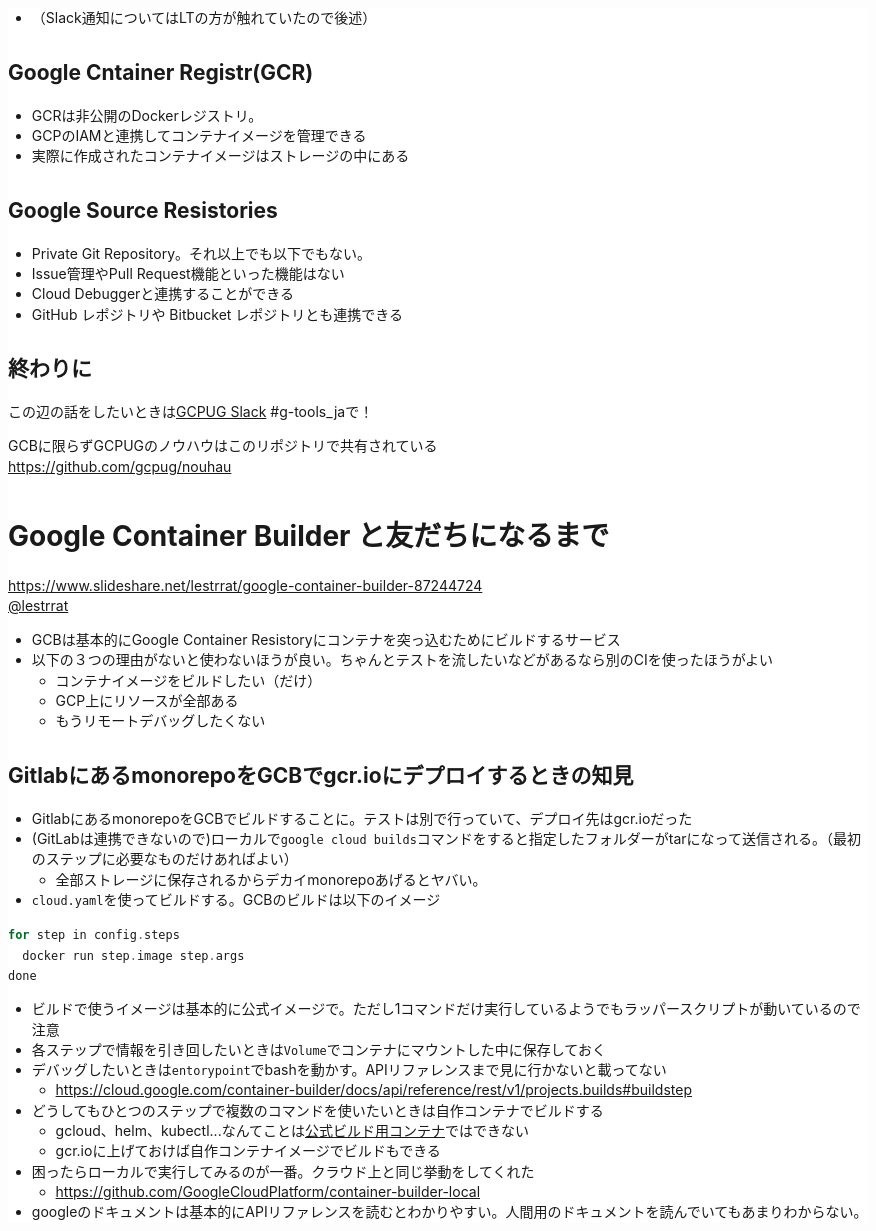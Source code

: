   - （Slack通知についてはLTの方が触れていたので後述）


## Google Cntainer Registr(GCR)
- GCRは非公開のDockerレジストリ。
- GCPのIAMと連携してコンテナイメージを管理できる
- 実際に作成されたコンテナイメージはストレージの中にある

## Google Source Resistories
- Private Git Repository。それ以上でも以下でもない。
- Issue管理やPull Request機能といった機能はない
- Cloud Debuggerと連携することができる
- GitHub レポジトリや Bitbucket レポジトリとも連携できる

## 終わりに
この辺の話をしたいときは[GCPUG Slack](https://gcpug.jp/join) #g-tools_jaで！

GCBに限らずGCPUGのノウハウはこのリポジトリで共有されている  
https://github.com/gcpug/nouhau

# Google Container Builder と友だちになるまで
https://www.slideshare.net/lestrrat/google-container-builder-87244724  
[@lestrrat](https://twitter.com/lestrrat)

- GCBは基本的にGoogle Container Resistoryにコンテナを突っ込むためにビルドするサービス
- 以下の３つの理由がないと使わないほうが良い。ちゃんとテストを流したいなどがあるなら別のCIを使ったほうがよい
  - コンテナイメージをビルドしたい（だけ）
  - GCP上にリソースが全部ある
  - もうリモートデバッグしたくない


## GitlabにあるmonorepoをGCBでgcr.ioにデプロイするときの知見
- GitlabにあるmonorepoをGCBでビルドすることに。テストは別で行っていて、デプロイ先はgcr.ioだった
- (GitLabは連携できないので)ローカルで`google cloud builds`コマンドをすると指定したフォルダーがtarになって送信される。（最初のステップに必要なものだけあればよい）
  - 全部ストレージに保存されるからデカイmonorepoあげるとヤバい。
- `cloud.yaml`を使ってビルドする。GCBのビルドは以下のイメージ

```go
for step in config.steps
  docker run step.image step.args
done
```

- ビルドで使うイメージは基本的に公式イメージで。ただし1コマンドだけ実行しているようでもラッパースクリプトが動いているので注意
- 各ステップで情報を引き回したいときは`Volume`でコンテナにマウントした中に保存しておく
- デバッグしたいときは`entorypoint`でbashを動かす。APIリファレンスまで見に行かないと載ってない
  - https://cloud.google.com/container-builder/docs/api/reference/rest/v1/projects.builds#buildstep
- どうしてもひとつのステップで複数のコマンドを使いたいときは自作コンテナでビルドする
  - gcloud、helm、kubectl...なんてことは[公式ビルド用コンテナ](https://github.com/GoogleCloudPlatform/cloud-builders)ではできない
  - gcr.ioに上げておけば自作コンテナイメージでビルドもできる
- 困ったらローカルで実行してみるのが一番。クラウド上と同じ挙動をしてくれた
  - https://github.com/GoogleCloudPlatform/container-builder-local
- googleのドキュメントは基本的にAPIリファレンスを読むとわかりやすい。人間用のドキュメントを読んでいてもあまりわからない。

────────

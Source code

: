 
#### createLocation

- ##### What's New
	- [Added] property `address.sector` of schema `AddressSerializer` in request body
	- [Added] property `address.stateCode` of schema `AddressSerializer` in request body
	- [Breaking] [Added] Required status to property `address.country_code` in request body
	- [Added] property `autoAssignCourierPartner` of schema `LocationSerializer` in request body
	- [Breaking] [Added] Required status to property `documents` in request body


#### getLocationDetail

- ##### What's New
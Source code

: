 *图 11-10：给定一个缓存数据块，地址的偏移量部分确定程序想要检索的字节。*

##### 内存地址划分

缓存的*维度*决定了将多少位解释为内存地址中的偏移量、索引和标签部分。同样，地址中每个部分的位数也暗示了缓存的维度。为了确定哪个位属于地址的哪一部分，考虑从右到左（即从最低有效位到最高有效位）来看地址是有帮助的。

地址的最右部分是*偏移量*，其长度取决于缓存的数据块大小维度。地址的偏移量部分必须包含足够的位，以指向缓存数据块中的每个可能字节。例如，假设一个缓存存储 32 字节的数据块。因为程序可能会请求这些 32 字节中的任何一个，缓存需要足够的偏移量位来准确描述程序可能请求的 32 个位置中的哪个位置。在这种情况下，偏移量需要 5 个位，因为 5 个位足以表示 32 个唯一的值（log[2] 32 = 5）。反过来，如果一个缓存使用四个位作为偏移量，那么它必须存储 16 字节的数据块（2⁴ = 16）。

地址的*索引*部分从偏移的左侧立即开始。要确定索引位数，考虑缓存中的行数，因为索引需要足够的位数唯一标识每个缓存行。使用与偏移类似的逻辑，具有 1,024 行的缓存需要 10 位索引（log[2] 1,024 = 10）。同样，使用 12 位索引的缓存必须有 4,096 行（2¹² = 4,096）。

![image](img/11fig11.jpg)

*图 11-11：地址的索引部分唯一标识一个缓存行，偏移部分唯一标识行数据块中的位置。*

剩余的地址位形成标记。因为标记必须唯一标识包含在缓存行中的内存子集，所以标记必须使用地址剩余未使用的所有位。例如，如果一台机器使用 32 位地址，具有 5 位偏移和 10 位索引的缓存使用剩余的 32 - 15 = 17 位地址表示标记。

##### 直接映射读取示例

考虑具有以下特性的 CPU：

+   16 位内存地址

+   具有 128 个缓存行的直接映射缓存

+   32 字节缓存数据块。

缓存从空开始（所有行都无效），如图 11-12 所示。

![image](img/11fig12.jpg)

────────

(What you will do): Wherever the word "Breaking" appears in the listing above, copy that line.

(Answer to this task):
	- [Breaking] [Added] Required status to property `address.country_code` in request body
	- [Breaking] [Added] Required status to property `documents` in request body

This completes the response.